Your assignment ->
Should a picture appear anywhere in the data, omit it and copy everything else exactly.

Data for this task ->
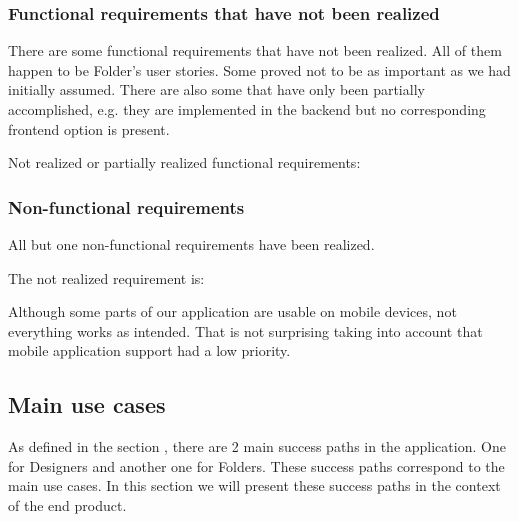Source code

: \subsubsection{Functional requirements that have not been realized}

There are some functional requirements that have not been realized.
All of them happen to be Folder's user stories.
Some proved not to be as important as we had initially assumed.
There are also some that have only been partially accomplished, e.g. they are 
implemented in the backend but no corresponding frontend option is present.
\smallskip

Not realized or partially realized functional requirements:
\begin{enumerate}
	\setcounter{enumi}{12}

	
	\setcounter{enumi}{19}
\end{enumerate}

\subsubsection{Non-functional requirements}

All but one non-functional requirements have been realized.

The not realized requirement is:
\begin{enumerate}
	\setcounter{enumi}{4}
\end{enumerate}

Although some parts of our application are usable on mobile devices, 
not everything works as intended. That is not surprising taking into account that
mobile application support had a low priority.


\subsection{Main use cases}

As defined in the section , there are 2 main 
success paths in the application.
One for Designers and another one for Folders.
These success paths correspond to the main use cases.
In this section we will present these success paths in the context of the end product.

Output below ->
Source code

: \subsubsection{Functional requirements that have not been realized}

There are some functional requirements that have not been realized.
All of them happen to be Folder's user stories.
Some proved not to be as important as we had initially assumed.
There are also some that have only been partially accomplished, e.g. they are 
implemented in the backend but no corresponding frontend option is present.
\smallskip

Not realized or partially realized functional requirements:
\begin{enumerate}
	\setcounter{enumi}{12}

	
	\setcounter{enumi}{19}
\end{enumerate}

\subsubsection{Non-functional requirements}

All but one non-functional requirements have been realized.

The not realized requirement is:
\begin{enumerate}
	\setcounter{enumi}{4}
\end{enumerate}

Although some parts of our application are usable on mobile devices, 
not everything works as intended. That is not surprising taking into account that
mobile application support had a low priority.


\subsection{Main use cases}

As defined in the section , there are 2 main 
success paths in the application.
One for Designers and another one for Folders.
These success paths correspond to the main use cases.
In this section we will present these success paths in the context of the end product.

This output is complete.